◆ Task requirements: Your answer must be the lines from the first record through the line that contains "# Enable authentication", copied exactly and without any pictures.

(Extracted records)
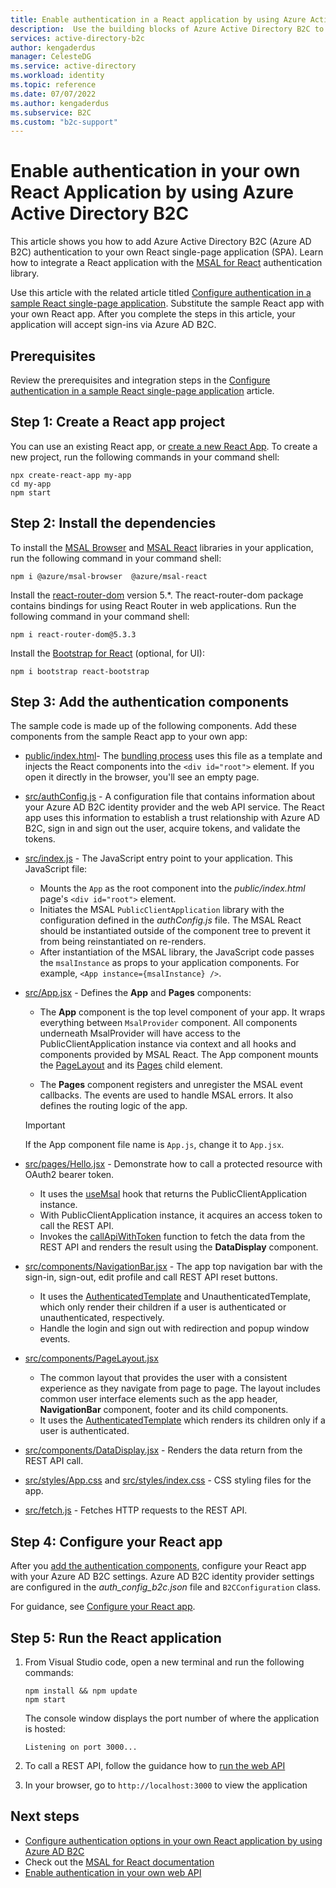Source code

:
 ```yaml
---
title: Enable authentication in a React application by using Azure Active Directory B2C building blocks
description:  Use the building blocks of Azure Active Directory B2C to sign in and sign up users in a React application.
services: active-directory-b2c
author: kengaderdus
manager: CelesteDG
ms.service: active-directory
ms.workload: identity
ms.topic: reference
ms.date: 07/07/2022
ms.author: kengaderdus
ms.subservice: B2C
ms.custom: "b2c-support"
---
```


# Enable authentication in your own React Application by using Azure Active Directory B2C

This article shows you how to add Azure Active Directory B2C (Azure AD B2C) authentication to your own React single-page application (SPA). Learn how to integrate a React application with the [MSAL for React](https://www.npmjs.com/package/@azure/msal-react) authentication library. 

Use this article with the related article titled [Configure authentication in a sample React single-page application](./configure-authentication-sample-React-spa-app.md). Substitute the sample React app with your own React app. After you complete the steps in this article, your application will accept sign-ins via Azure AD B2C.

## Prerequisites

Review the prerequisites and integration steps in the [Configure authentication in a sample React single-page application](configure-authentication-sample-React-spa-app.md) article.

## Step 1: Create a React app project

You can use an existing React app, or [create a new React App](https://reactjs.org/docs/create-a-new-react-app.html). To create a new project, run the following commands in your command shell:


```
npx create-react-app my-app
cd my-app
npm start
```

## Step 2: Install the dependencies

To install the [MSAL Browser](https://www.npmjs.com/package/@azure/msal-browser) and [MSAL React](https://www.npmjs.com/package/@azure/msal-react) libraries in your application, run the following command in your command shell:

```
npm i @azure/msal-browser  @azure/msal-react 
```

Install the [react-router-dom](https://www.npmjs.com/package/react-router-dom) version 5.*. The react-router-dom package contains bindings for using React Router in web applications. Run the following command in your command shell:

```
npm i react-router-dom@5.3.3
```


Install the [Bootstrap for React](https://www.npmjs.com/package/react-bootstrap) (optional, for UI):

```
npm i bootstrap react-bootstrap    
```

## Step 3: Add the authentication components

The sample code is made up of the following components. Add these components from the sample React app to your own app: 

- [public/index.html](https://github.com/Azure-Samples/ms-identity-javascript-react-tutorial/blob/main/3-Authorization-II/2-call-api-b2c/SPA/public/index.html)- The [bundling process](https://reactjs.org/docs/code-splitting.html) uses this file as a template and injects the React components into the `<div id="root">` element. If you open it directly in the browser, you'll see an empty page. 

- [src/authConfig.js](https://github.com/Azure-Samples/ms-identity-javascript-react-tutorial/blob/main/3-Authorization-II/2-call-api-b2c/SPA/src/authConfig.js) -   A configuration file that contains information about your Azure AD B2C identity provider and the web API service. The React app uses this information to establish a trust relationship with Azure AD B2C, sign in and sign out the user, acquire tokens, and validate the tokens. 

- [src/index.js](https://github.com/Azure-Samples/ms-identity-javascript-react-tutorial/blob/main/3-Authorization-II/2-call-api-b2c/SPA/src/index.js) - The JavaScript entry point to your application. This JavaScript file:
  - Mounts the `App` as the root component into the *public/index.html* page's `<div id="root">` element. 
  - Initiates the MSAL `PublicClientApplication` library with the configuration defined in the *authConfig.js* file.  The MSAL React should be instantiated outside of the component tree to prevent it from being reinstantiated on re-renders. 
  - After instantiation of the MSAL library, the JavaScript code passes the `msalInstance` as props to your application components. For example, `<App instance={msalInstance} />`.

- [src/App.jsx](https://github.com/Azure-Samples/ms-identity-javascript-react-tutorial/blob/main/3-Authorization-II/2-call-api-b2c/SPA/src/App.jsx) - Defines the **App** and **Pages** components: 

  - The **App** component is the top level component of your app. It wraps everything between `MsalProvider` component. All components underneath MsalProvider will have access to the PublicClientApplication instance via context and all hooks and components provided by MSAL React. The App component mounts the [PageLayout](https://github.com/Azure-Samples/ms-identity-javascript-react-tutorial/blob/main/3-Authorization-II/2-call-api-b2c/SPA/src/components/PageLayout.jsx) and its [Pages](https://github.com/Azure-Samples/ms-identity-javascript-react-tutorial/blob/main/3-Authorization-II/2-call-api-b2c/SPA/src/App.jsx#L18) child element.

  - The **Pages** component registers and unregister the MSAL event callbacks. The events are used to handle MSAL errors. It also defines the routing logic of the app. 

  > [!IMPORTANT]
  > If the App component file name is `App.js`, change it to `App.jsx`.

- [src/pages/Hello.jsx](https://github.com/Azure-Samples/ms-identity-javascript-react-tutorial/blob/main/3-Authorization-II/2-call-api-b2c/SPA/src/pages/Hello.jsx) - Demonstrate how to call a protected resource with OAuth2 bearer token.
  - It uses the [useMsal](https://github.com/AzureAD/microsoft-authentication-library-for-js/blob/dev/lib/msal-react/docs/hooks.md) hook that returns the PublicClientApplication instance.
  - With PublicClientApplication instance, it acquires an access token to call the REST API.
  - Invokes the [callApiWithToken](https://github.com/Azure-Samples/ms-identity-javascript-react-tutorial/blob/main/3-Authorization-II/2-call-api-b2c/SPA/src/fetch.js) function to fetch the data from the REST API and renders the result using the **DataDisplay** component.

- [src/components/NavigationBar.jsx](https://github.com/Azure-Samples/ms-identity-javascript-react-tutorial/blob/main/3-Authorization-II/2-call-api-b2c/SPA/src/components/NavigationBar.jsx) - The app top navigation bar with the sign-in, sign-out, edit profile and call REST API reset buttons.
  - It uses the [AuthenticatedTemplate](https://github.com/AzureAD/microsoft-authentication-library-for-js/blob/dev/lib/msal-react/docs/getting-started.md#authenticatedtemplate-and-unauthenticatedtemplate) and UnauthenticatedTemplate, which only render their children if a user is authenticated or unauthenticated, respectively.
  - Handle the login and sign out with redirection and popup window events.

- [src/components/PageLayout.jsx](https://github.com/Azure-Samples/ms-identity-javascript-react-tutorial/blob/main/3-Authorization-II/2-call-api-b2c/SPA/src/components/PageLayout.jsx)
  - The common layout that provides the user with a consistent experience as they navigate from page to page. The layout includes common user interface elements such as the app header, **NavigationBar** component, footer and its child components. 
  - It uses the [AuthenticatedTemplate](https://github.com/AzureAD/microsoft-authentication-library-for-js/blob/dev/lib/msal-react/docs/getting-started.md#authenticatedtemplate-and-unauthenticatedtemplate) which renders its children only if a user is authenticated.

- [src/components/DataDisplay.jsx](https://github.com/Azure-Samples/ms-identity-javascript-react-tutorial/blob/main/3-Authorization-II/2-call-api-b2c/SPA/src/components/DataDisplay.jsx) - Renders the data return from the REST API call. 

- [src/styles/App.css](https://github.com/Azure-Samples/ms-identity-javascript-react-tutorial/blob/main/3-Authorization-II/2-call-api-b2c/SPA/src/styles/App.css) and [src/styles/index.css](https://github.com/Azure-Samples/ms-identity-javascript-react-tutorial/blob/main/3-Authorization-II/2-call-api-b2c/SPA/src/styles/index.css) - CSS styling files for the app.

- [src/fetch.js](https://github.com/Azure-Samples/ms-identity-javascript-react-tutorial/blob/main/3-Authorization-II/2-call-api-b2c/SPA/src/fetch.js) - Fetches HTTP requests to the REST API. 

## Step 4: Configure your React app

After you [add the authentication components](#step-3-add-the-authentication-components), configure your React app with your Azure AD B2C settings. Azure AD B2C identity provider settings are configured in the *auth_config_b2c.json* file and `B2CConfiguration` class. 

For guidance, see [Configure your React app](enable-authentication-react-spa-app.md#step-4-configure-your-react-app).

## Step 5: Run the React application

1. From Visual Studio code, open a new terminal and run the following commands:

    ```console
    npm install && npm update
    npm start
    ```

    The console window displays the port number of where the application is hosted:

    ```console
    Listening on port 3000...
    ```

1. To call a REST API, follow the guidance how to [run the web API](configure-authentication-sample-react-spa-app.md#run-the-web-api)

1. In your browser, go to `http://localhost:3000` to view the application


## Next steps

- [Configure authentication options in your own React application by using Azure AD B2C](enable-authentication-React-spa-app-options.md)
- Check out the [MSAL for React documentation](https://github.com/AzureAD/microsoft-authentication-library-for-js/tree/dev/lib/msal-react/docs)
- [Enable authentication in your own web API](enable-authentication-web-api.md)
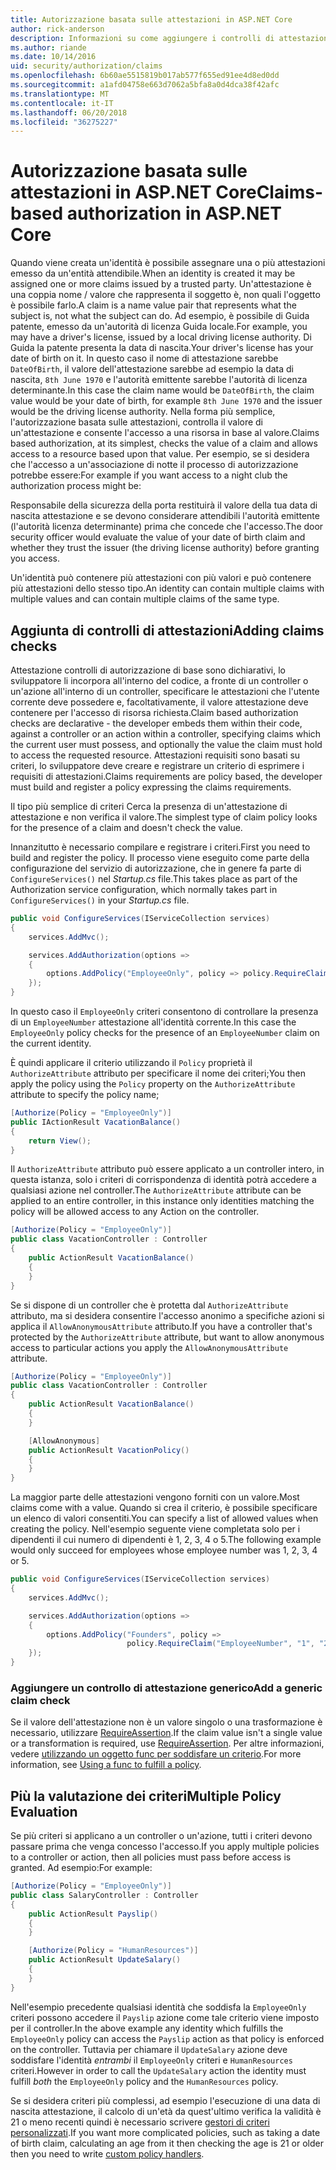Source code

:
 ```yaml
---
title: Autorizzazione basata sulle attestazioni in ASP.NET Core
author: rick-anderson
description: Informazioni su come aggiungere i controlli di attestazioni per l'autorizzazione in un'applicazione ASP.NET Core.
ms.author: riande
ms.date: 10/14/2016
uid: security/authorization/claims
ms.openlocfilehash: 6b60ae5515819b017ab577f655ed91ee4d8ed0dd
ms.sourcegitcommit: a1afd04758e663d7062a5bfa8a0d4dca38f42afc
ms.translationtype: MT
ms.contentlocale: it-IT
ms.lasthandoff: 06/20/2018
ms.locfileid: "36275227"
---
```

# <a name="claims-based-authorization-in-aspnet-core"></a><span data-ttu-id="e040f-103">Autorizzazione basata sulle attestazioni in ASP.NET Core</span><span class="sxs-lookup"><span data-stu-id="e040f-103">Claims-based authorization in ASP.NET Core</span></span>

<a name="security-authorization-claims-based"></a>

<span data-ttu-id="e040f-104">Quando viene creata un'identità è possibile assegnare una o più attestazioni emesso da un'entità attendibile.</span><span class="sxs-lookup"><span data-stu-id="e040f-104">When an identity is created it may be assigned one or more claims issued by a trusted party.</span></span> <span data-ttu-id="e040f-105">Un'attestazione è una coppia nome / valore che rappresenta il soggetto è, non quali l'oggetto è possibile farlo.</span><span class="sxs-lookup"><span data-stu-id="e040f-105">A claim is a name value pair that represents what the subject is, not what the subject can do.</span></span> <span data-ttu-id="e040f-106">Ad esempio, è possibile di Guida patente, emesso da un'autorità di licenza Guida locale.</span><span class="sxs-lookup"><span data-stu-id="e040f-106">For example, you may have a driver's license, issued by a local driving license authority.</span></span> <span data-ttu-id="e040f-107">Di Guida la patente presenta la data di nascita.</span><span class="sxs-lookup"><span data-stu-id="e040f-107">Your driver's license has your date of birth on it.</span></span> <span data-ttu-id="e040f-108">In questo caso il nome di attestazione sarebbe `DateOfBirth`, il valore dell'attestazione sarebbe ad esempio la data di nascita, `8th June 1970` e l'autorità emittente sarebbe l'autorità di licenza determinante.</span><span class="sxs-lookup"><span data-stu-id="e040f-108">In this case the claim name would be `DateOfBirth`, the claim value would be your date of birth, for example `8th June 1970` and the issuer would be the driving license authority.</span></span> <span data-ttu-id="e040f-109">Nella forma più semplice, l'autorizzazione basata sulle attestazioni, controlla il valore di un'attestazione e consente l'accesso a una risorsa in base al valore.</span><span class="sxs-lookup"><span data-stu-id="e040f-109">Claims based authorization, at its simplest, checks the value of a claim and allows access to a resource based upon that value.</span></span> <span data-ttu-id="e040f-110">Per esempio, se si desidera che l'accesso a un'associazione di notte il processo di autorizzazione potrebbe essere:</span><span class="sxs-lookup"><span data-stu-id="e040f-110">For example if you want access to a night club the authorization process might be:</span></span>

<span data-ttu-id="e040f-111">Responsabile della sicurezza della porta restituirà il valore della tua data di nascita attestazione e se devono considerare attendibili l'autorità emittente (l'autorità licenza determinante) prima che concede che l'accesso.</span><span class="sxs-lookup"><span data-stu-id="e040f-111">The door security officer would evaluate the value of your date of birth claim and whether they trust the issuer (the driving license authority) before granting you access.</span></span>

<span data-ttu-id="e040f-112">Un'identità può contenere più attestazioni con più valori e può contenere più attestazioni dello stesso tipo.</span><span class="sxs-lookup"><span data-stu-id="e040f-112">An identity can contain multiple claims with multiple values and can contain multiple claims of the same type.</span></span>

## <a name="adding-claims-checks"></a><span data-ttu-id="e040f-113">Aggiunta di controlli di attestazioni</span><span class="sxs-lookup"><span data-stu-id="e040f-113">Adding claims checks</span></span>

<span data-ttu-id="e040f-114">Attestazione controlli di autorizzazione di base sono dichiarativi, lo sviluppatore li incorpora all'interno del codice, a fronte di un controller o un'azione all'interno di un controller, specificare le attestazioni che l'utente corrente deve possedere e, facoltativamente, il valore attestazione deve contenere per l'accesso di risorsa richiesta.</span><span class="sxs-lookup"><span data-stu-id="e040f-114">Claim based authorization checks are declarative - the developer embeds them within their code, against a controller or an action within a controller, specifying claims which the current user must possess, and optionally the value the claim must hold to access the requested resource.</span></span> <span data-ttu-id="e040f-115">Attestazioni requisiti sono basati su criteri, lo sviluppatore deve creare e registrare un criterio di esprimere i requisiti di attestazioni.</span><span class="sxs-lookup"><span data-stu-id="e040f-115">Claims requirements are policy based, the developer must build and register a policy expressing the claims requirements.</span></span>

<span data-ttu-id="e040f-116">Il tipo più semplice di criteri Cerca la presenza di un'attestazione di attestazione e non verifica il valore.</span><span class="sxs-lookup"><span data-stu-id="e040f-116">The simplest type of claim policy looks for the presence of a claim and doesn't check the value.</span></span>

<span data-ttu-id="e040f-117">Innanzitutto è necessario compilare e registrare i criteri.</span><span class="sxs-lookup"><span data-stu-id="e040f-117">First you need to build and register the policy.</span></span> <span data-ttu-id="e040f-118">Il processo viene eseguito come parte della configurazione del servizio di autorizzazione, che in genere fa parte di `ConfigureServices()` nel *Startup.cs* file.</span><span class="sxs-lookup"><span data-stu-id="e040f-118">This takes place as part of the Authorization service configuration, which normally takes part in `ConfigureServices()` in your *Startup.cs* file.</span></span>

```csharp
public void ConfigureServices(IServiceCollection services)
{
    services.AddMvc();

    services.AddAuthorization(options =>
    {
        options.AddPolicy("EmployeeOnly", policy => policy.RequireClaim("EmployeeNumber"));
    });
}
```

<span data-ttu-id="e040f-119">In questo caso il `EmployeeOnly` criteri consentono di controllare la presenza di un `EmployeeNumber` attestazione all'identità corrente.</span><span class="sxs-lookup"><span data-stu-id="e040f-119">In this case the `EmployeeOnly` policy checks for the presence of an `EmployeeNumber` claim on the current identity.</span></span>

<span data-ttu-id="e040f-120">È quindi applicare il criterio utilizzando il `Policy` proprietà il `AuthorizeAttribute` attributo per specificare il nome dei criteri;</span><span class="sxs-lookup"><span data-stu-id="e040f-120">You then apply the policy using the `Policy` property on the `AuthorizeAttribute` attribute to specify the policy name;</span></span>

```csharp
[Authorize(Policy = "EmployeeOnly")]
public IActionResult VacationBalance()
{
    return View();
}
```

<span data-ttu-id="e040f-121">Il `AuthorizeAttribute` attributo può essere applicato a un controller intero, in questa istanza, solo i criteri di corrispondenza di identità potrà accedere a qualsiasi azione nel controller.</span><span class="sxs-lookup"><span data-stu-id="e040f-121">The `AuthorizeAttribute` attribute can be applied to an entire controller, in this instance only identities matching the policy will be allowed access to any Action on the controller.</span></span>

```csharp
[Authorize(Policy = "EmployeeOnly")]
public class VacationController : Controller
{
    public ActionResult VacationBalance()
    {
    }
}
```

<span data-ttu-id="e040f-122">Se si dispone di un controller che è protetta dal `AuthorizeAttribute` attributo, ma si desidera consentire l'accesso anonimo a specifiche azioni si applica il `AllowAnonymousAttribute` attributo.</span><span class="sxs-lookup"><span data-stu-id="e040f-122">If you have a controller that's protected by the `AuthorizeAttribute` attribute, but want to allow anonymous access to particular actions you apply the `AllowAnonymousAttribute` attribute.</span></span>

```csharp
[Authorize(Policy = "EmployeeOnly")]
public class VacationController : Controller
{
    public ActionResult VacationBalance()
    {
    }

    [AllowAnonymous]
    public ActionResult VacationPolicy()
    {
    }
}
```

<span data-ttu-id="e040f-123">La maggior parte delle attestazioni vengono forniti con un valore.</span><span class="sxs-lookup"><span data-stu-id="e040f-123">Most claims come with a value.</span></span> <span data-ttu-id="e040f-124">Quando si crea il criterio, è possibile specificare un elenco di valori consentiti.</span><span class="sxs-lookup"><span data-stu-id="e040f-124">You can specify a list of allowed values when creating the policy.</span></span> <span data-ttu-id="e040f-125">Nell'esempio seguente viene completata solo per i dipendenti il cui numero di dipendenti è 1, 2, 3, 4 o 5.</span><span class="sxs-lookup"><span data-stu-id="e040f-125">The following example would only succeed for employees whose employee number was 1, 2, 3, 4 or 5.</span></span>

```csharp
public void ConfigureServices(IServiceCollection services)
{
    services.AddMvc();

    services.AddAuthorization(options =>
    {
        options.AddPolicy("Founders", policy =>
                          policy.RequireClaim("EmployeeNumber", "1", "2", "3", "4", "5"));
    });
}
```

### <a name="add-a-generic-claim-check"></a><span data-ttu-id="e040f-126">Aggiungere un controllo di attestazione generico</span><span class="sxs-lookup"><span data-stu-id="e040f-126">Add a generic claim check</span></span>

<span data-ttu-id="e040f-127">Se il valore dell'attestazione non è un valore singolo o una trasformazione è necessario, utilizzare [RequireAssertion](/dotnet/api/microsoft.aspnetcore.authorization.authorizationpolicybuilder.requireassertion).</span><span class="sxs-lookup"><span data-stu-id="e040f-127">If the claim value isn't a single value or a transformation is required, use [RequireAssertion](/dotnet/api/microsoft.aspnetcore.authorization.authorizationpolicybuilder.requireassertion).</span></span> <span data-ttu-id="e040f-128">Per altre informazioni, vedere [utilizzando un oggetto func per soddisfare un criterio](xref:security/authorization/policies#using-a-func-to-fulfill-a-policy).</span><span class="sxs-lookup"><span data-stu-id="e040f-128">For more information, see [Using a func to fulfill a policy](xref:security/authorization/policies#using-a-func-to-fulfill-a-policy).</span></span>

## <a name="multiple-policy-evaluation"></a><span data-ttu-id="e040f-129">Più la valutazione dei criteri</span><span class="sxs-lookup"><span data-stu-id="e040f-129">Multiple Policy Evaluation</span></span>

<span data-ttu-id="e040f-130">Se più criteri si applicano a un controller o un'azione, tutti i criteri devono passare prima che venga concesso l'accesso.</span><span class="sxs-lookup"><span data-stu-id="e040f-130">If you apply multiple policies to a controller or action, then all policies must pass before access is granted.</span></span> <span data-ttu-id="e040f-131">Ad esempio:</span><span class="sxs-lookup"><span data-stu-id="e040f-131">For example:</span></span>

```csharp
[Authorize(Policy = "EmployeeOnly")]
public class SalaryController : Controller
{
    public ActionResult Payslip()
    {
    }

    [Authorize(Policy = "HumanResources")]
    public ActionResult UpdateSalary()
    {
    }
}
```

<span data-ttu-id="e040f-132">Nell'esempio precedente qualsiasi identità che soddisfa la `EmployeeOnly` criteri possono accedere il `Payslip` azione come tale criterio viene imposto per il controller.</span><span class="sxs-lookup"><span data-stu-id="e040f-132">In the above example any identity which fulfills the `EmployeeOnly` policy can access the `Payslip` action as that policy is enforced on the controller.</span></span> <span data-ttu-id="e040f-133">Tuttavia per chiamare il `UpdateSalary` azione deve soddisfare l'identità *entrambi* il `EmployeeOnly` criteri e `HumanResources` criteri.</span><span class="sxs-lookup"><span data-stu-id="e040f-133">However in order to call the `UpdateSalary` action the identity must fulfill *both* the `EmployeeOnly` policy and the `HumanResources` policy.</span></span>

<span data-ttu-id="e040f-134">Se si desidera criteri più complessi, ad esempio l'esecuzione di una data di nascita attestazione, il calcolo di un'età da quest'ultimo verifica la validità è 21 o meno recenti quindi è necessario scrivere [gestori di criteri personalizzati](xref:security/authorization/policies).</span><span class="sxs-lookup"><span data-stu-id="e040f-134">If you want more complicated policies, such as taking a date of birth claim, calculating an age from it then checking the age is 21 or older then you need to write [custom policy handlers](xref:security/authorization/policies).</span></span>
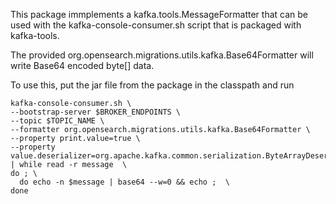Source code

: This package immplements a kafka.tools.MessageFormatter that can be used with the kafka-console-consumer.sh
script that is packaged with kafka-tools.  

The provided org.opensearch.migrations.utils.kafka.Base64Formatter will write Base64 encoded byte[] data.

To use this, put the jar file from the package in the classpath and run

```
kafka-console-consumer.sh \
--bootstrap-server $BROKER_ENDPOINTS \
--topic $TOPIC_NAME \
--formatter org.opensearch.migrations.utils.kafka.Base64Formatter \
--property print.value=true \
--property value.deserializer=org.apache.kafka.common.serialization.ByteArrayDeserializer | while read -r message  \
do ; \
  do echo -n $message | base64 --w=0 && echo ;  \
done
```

◆ Finished task:
Source code

:
 ```yaml
---
title: Enable authentication in a React application by using Azure Active Directory B2C building blocks
description:  Use the building blocks of Azure Active Directory B2C to sign in and sign up users in a React application.
services: active-directory-b2c
author: kengaderdus
manager: CelesteDG
ms.service: active-directory
ms.workload: identity
ms.topic: reference
ms.date: 07/07/2022
ms.author: kengaderdus
ms.subservice: B2C
ms.custom: "b2c-support"
---
```


# Enable authentication in your own React Application by using Azure Active Directory B2C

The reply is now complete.